One country from the EU is more than adequate representation.

As is one country from NAFTA. Now, since the US and Mexico are currently there, I say that Canada gets to take over.
posted by riviera at 11:48 AM on March 8, 2003


Damn. Double comment.

(kicks browser cache)
posted by riviera at 11:50 AM on March 8, 2003


"daddy! i done bought me a war!"
posted by quonsar at 12:59 PM on March 8, 2003


Buying off countries that oppose us is the American way [TM] and has been for many decades. Watch Turkey fold faster than Superman on laundry day when we throw a few billion more in their general direction.

I'm just amazed how many people have only recently learned this fact.

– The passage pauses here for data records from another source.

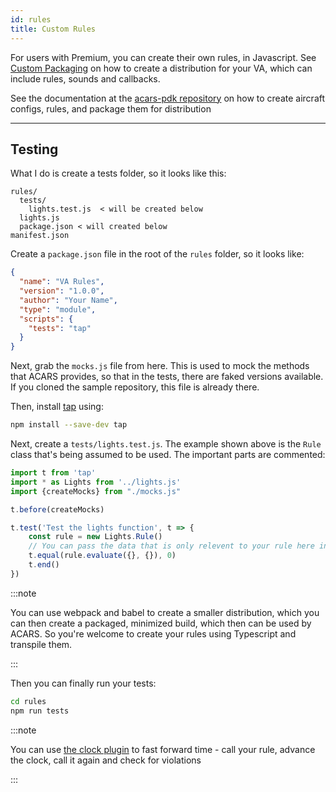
 ```yaml
---
id: rules
title: Custom Rules
---
```


For users with Premium, you can create their own rules, in Javascript. See [Custom Packaging](./packaging.md) on how to create a distribution for your VA, which can include rules, sounds and callbacks.

See the documentation at the [acars-pdk repository](https://github.com/phpvms/acars-pdk) on how to create aircraft configs, rules, and package them for distribution

---

## Testing

What I do is create a tests folder, so it looks like this:

```
rules/
  tests/
    lights.test.js  < will be created below
  lights.js
  package.json < will created below
manifest.json
```

Create a `package.json` file in the root of the `rules` folder, so it looks like:

```json
{
  "name": "VA Rules",
  "version": "1.0.0",
  "author": "Your Name",
  "type": "module",
  "scripts": {
    "tests": "tap"
  }
}
```

Next, grab the `mocks.js` file from here. This is used to mock the methods that ACARS provides, so that in the tests, there are faked versions available. If you cloned the sample repository, this file is already there.

Then, install [tap](https://node-tap.org) using:

```bash
npm install --save-dev tap
```

Next, create a `tests/lights.test.js`. The example shown above is the `Rule` class that's being assumed to be used. The important parts are commented:

```js
import t from 'tap'
import * as Lights from '../lights.js'
import {createMocks} from "./mocks.js"

t.before(createMocks)

t.test('Test the lights function', t => {
    const rule = new Lights.Rule()
    // You can pass the data that is only relevent to your rule here in the PIREP and Data objects
    t.equal(rule.evaluate({}, {}), 0)
    t.end()
})
```

:::note

You can use webpack and babel to create a smaller distribution, which you can then create a packaged, minimized build, which then can be used by ACARS. So you're welcome to create your rules using Typescript and transpile them.

:::

Then you can finally run your tests:

```bash
cd rules
npm run tests
```

:::note

You can use [the clock plugin](https://node-tap.org/plugins/clock) to fast forward time - call your rule, advance the clock, call it again and check for violations

:::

Now i'll go back to drinking my bulgarian wine!

(Just kidding, I don't drink wine.)
posted by mark13 at 1:21 PM on March 8, 2003




If we (supposedly) don't tolerate vote-buying in our domestic elections, why do we actively pursue such a course on the UN level?
posted by charlesv at 1:39 PM on March 8, 2003


Anything is possible. From 1945 until 1971 Taiwan not only represented all of China, they were also a permanate member of the security council. On October 25, 1971, the United Nations General Assembly adopted Resolution 2758, which placed the PRC on the security council and kicked Taiwan out of the United Nations altogether.
posted by Mack Twain at 3:18 PM on March 8, 2003


Security Council members with pivotal Iraq votes receive billions in aid from U.S. Is this a good or a bad thing?

Actually - it's pretty much the same thing as France, Russia, and others receiving billions in oil contracts from Saddam Hussain for their votes.
posted by MidasMulligan at 5:18 PM on March 8, 2003


Oops ... sorry - it's not quite the same thing. The US is trying to buy votes to remove a dictator whose own people want him removed for a record of large scale torture and murder of whole segments of his own country, while the French and Russians are willing to use their veto power to block UN action to do so - so long as significant dollars flow into their hands from Hussain.
posted by MidasMulligan at 6:59 PM on March 8, 2003


Alright MidasMulligan, whilst the Iraquis may well want to be rid of a totalitarian government (who wouldn't), do they want that to be used as an excuse to bomb their country (more intensively) and install a puppet government?
The French and Russians seem to be playing the same game as the US.
posted by asok at 7:54 PM on March 8, 2003


Yes, and is the average Iraqi worse off under that vicious tyrant Hussein than they would become under a fragmented, gang-run anarchy?

Oh, but we wouldn't leave Iraq the way we have Afghanistan, would we. I forgot: Iraq has oil.
posted by George_Spiggott at 8:43 PM on March 8, 2003


Yes, and is the average Iraqi worse off under that vicious tyrant Hussein than they would become under a fragmented, gang-run anarchy?

Well, on those rare occasions when they've actually been asked (the desires of Iraqis themselves are something the antiwar movement seems to avoid with ferocious intensity) - and are free to speak without threats to themselves or their families - they certainly want the chance to see.
posted by MidasMulligan at 10:19 PM on March 8, 2003


Security Council members with pivotal Iraq votes receive billions in aid from U.S.

Isn't this a little misleading? How much do they receive in aid from France, Britain and Germany?
posted by Pollomacho at 6:52 AM on March 10, 2003


The general feeling on all sides in Chile is strongly against the Invasion and I just hope Lagos has the guts to stand up to the pressure.